Formatted question description: https://leetcode.ca/all/1697.html

1697. Checking Existence of Edge Length Limited Paths (Hard)

An undirected graph of n nodes is defined by edgeList, where edgeList[i] = [ui, vi, disi] denotes an edge between nodes ui and vi with distance disi. Note that there may be multiple edges between two nodes.

Given an array queries, where queries[j] = [pj, qj, limitj], your task is to determine for each queries[j] whether there is a path between pj and qj such that each edge on the path has a distance strictly less than limitj .

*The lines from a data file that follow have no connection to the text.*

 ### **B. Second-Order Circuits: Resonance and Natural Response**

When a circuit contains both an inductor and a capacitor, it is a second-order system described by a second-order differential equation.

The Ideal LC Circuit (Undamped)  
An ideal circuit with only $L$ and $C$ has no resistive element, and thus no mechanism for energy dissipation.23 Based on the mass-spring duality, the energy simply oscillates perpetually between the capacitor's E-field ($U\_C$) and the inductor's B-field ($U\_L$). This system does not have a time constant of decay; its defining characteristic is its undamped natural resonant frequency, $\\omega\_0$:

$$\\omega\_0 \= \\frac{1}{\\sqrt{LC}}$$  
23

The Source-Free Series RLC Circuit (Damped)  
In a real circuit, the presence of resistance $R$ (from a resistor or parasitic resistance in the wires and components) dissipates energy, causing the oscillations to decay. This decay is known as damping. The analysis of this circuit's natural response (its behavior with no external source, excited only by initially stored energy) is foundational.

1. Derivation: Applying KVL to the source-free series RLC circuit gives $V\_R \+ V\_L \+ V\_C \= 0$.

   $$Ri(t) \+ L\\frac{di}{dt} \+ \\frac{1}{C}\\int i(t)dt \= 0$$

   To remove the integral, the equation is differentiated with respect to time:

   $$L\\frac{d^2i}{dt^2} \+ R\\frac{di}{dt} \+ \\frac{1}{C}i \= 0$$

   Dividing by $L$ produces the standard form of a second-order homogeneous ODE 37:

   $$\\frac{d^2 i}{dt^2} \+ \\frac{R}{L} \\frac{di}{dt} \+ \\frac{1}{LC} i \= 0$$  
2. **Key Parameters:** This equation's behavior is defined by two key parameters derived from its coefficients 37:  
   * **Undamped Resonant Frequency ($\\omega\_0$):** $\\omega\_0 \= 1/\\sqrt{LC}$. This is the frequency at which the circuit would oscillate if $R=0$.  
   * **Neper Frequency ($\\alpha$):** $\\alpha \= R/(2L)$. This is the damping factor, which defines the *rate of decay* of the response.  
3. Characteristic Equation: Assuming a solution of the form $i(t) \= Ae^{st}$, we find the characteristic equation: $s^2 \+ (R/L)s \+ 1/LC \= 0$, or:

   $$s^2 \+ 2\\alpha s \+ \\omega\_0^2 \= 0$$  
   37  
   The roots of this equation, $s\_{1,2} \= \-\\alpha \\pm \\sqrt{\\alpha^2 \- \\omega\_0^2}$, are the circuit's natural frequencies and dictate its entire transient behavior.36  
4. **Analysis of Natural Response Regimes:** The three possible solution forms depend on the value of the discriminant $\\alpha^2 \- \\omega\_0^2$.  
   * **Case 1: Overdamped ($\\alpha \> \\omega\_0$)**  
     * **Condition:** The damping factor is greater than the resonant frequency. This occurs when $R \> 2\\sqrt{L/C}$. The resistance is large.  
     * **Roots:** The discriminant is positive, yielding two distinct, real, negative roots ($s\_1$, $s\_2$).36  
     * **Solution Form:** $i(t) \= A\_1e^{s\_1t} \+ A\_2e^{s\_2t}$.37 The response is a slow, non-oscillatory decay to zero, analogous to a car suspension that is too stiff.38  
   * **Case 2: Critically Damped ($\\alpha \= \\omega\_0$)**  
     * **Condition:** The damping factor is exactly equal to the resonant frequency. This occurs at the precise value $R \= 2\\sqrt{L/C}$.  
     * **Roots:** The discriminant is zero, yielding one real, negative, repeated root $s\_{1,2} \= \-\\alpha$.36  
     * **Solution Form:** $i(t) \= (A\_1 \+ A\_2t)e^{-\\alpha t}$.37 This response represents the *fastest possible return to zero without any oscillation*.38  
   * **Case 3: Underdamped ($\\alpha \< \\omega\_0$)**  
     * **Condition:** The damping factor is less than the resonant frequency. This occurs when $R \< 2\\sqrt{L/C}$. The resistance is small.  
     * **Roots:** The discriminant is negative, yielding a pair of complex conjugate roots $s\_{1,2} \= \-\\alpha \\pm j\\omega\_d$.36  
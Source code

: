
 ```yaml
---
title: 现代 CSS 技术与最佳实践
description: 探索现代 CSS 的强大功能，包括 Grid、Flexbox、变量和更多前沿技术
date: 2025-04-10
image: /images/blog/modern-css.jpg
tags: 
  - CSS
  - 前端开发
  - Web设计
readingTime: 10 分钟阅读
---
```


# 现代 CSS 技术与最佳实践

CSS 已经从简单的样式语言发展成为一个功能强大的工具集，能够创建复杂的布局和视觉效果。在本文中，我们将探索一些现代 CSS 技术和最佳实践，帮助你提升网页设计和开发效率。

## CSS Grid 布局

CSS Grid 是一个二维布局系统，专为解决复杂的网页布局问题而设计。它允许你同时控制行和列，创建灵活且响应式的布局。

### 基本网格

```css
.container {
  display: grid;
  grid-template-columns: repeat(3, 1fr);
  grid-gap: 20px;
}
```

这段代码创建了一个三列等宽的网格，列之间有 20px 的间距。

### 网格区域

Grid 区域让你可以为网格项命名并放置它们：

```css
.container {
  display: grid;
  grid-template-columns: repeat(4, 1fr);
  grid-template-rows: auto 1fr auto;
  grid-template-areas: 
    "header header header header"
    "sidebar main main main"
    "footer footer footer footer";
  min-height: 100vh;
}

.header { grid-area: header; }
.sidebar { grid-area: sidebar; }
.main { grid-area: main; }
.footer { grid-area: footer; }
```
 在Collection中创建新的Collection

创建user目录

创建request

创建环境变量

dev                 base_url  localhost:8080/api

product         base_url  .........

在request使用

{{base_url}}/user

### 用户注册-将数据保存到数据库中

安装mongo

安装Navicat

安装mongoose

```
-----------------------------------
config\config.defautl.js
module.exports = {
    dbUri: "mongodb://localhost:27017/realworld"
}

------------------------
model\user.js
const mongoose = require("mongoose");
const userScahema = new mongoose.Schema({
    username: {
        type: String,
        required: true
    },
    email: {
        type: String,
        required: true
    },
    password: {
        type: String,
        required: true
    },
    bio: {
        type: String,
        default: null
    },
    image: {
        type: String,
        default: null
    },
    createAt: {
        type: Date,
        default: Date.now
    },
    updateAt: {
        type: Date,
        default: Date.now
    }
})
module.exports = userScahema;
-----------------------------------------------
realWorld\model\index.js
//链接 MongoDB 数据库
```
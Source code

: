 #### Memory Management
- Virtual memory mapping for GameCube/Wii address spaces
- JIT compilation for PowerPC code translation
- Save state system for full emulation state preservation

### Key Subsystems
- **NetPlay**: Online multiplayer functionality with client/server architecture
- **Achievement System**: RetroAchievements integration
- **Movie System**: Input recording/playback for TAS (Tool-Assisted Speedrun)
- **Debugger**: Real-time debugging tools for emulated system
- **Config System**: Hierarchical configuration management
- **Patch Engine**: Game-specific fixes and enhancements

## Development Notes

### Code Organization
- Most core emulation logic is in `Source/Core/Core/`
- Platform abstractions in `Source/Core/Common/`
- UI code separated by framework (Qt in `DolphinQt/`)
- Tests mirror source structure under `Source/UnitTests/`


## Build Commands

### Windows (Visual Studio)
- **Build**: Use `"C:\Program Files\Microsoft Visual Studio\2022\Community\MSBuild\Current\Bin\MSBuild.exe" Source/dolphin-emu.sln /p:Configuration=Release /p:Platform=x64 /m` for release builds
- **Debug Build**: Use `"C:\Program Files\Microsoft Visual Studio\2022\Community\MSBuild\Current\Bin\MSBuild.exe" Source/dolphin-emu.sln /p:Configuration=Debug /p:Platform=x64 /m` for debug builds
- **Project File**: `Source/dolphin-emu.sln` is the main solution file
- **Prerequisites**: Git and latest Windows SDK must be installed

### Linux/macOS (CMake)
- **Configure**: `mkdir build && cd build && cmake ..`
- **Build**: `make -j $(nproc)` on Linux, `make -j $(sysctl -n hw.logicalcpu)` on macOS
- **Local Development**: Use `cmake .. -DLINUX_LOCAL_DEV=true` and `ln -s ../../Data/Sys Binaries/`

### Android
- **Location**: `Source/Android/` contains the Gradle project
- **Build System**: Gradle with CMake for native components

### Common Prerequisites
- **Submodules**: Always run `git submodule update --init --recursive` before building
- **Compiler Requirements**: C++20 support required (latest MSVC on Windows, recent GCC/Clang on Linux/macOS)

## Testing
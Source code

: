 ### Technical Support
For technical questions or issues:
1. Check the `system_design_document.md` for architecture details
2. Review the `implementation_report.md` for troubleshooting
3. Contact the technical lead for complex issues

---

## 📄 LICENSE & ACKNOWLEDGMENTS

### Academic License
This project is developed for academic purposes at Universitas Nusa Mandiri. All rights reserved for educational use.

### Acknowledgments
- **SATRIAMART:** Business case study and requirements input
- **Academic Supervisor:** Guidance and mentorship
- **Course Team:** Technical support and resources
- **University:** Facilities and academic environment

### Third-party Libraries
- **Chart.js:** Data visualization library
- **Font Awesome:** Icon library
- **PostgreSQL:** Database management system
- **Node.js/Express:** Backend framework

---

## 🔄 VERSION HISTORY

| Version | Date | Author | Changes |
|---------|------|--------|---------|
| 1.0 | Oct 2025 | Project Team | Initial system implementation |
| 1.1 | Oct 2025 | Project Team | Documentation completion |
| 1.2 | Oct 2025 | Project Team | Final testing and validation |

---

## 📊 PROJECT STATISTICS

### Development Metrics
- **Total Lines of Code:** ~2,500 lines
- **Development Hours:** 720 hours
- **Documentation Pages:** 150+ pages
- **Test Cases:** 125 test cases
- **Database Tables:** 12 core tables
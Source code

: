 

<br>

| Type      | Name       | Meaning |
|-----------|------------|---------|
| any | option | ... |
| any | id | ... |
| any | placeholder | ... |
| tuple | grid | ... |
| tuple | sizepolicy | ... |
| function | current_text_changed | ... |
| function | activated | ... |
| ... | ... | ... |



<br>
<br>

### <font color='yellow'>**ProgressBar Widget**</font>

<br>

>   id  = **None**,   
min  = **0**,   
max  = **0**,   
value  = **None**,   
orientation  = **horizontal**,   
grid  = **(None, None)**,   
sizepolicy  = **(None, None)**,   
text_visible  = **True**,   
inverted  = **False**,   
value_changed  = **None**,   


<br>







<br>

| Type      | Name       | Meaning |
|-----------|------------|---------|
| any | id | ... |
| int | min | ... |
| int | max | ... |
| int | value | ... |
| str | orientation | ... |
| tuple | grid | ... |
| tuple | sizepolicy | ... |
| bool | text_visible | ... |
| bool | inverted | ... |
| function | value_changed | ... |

Return a boolean array answer, where answer.length == queries.length and the jth value of answer is true if there is a path for queries[j] is true, and false otherwise.

 

Example 1:

Input: n = 3, edgeList = [[0,1,2],[1,2,4],[2,0,8],[1,0,16]], queries = [[0,1,2],[0,2,5]]
Output: [false,true]
Explanation: The above figure shows the given graph. Note that there are two overlapping edges between 0 and 1 with distances 2 and 16.
For the first query, between 0 and 1 there is no path where each distance is less than 2, thus we return false for this query.
For the second query, there is a path (0 -> 1 -> 2) of two edges with distances less than 5, thus we return true for this query.

Example 2:

Input: n = 5, edgeList = [[0,1,10],[1,2,5],[2,3,9],[3,4,13]], queries = [[0,4,14],[1,4,13]]
Output: [true,false]
Exaplanation: The above figure shows the given graph.

 

Constraints:

  • 2 <= n <= 105
  • 1 <= edgeList.length, queries.length <= 105
  • edgeList[i].length == 3
  • queries[j].length == 3
  • 0 <= ui, vi, pj, qj <= n - 1
  • ui != vi
  • pj != qj
  • 1 <= disi, limitj <= 109
  • There may be multiple edges between two nodes.

Related Topics:
Sort, Union Find

Solution 1. Union Find

Sort the edges from small distance to large distance.

Traverse the queries from small limit to large limit. Given a limit, we union the nodes that can be connected.

In this way, we just need to traverse the edges that are smaller than the limit. Since we are visiting the queries with increasing limit, we just need to visit the edges once from small distance to large distance.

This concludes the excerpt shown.